-- WHAT THE EXERCISE ASKS --
Write out all of the listing exactly. Add nothing to it.

-- RECORDS TO USE --
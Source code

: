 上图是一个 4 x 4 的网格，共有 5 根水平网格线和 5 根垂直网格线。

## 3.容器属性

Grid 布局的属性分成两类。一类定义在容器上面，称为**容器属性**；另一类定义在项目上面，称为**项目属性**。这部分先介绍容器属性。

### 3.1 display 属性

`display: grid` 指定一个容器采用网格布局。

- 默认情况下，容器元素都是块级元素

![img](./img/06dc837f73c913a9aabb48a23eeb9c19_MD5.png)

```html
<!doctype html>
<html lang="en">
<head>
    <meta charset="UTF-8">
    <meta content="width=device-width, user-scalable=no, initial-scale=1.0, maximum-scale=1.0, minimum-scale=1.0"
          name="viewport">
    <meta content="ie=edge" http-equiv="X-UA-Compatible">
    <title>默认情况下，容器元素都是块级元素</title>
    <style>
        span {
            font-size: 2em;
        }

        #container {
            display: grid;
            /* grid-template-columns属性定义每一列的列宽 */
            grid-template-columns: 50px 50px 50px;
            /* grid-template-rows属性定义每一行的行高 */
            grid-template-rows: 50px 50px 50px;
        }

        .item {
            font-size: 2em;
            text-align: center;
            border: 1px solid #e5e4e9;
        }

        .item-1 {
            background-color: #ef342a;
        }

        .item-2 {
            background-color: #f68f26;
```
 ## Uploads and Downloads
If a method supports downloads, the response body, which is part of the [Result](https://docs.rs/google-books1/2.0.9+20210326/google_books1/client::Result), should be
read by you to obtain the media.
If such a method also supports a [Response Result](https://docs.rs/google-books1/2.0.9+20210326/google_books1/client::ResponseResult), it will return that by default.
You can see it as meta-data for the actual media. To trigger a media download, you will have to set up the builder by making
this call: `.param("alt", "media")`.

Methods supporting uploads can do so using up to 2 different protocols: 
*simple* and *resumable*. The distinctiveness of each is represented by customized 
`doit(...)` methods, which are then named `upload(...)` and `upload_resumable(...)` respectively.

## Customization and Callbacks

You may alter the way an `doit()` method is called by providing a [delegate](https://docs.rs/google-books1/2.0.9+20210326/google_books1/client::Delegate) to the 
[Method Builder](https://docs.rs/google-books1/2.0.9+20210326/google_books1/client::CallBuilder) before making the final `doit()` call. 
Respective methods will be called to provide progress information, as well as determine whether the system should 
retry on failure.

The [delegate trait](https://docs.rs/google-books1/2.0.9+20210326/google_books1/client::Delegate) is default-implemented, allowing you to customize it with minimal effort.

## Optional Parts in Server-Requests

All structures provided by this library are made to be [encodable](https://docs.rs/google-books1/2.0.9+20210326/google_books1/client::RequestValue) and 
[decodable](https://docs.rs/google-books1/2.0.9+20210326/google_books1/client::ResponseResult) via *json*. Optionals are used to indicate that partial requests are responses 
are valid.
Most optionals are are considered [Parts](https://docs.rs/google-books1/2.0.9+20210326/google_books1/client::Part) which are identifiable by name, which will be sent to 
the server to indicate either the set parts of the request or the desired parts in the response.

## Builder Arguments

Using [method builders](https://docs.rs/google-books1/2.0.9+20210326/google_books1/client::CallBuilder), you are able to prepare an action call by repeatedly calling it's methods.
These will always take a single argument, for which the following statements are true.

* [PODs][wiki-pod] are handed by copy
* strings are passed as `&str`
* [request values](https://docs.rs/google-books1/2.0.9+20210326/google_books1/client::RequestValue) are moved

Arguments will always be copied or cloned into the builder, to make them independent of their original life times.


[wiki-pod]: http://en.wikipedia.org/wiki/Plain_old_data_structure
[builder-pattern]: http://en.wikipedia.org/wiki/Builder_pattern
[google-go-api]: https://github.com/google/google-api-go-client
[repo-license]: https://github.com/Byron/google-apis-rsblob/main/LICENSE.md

-- RESPONSE BOX --
Source code

: 上图是一个 4 x 4 的网格，共有 5 根水平网格线和 5 根垂直网格线。

## 3.容器属性

Grid 布局的属性分成两类。一类定义在容器上面，称为**容器属性**；另一类定义在项目上面，称为**项目属性**。这部分先介绍容器属性。

### 3.1 display 属性

`display: grid` 指定一个容器采用网格布局。

- 默认情况下，容器元素都是块级元素

![img](./img/06dc837f73c913a9aabb48a23eeb9c19_MD5.png)

```html
<!doctype html>
<html lang="en">
<head>
    <meta charset="UTF-8">
    <meta content="width=device-width, user-scalable=no, initial-scale=1.0, maximum-scale=1.0, minimum-scale=1.0"
          name="viewport">
    <meta content="ie=edge" http-equiv="X-UA-Compatible">
    <title>默认情况下，容器元素都是块级元素</title>
    <style>
        span {
            font-size: 2em;
        }

        #container {
            display: grid;
            /* grid-template-columns属性定义每一列的列宽 */
            grid-template-columns: 50px 50px 50px;
            /* grid-template-rows属性定义每一行的行高 */
            grid-template-rows: 50px 50px 50px;
        }

        .item {
            font-size: 2em;
            text-align: center;
            border: 1px solid #e5e4e9;
        }

        .item-1 {
            background-color: #ef342a;
        }

        .item-2 {
            background-color: #f68f26;
```
 ## Uploads and Downloads
If a method supports downloads, the response body, which is part of the [Result](https://docs.rs/google-books1/2.0.9+20210326/google_books1/client::Result), should be
read by you to obtain the media.
If such a method also supports a [Response Result](https://docs.rs/google-books1/2.0.9+20210326/google_books1/client::ResponseResult), it will return that by default.
You can see it as meta-data for the actual media. To trigger a media download, you will have to set up the builder by making
this call: `.param("alt", "media")`.

Methods supporting uploads can do so using up to 2 different protocols: 
*simple* and *resumable*. The distinctiveness of each is represented by customized 
`doit(...)` methods, which are then named `upload(...)` and `upload_resumable(...)` respectively.

## Customization and Callbacks

You may alter the way an `doit()` method is called by providing a [delegate](https://docs.rs/google-books1/2.0.9+20210326/google_books1/client::Delegate) to the 
[Method Builder](https://docs.rs/google-books1/2.0.9+20210326/google_books1/client::CallBuilder) before making the final `doit()` call. 
Respective methods will be called to provide progress information, as well as determine whether the system should 
retry on failure.

The [delegate trait](https://docs.rs/google-books1/2.0.9+20210326/google_books1/client::Delegate) is default-implemented, allowing you to customize it with minimal effort.

## Optional Parts in Server-Requests

All structures provided by this library are made to be [encodable](https://docs.rs/google-books1/2.0.9+20210326/google_books1/client::RequestValue) and 
[decodable](https://docs.rs/google-books1/2.0.9+20210326/google_books1/client::ResponseResult) via *json*. Optionals are used to indicate that partial requests are responses 
are valid.
Most optionals are are considered [Parts](https://docs.rs/google-books1/2.0.9+20210326/google_books1/client::Part) which are identifiable by name, which will be sent to 
the server to indicate either the set parts of the request or the desired parts in the response.

## Builder Arguments

Using [method builders](https://docs.rs/google-books1/2.0.9+20210326/google_books1/client::CallBuilder), you are able to prepare an action call by repeatedly calling it's methods.
These will always take a single argument, for which the following statements are true.

* [PODs][wiki-pod] are handed by copy
* strings are passed as `&str`
* [request values](https://docs.rs/google-books1/2.0.9+20210326/google_books1/client::RequestValue) are moved

Arguments will always be copied or cloned into the builder, to make them independent of their original life times.


[wiki-pod]: http://en.wikipedia.org/wiki/Plain_old_data_structure
[builder-pattern]: http://en.wikipedia.org/wiki/Builder_pattern
[google-go-api]: https://github.com/google/google-api-go-client
[repo-license]: https://github.com/Byron/google-apis-rsblob/main/LICENSE.md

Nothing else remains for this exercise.